Webster's Dictionary 
(n.) The religion based upon the doctrine originally taught by the Hindoo sage Gautama Siddartha, surnamed Buddha, "the awakened or enlightened," in the sixth century b. c., and adopted as a religion by the greater part of the inhabitants of Central and Eastern Asia and the Indian Islands. Buddha's teaching is believed to have been atheistic; yet it was characterized by elevated humanity and morality. It presents release from existence (a beatific enfranchisement, Nirvana) as the greatest good. Buddhists believe in transmigration of souls through all phases and forms of life. Their number was estimated in 1881 at 470,000,000.
The Nuttall Encyclopedia 
The religion of Buddha, a religion which, eschewing all speculation about God and the universe, set itself solely to the work of salvation, the end of which was the merging of the individual in the unity of being, and the "way" to which was the mortification of all private passion and desire which mortification, when finished, was the Buddhist Nirvâna. This is the primary doctrine of the Buddhist faith, which erelong became a formality, as all faiths of the kind, or of this high order, ever tend to do.
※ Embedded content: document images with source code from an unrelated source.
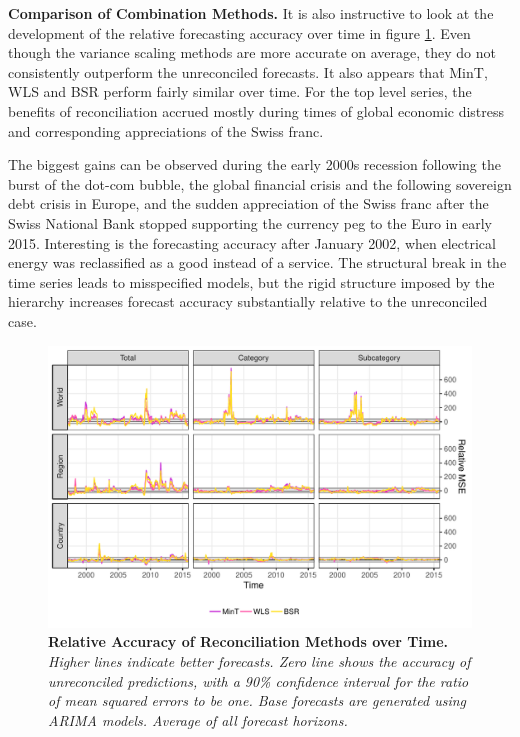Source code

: \documentclass[a4paper,fleqn,11pt]{article}
\begin{document}
\noindent\textbf{Comparison of Combination Methods.} It is also instructive to look at the development of the relative forecasting accuracy over time in figure \ref{fig:rmse_time}. Even though the variance scaling methods are more accurate on average, they do not consistently outperform the unreconciled forecasts. It also appears that MinT, WLS and BSR perform fairly similar over time. For the top level series, the benefits of reconciliation accrued mostly during times of global economic distress and corresponding appreciations of the Swiss franc.

The biggest gains can be observed during the early 2000s recession following the burst of the dot-com bubble, the global financial crisis and the following sovereign debt crisis in Europe, and the sudden appreciation of the Swiss franc after the Swiss National Bank stopped supporting the currency peg to the Euro in early 2015. Interesting is the forecasting accuracy after January 2002, when electrical energy was reclassified as a good instead of a service. The structural break in the time series leads to misspecified models, but the rigid structure imposed by the hierarchy increases forecast accuracy substantially relative to the unreconciled case.\\
\begin{figure}[H]
	\includegraphics[width=\textwidth]{fig/fig_eval_rmse_time}
	\caption[Relative Accuracy of Reconciliation Methods over Time]{\textbf{Relative Accuracy of Reconciliation Methods over Time.} \small{\textit{Higher lines indicate better forecasts. Zero line shows the accuracy of unreconciled predictions, with a 90\% confidence interval for the ratio of mean squared errors to be one. Base forecasts are generated using ARIMA models. Average of all forecast horizons.}}} \label{fig:rmse_time}
\end{figure}
\end{document}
Buddha is not answerable for this, but his followers, who in three successive councils resolved it into a system of formulæ, which Buddha, knowing belike how the letter killeth and only the spirit giveth life, never attempted to do. Buddha wrote none himself, but in some 300 years after his death his teachings assumed a canonical form, under the name of Tripitaka, or triple basket, as it is called. Buddhism from the first was a proselytising religion; it at one time overran the whole of India, and though it is now in small favour there, it is, in such form as it has assumed, often a highly beggarly one, understood to be the religion of 340 millions of the human race.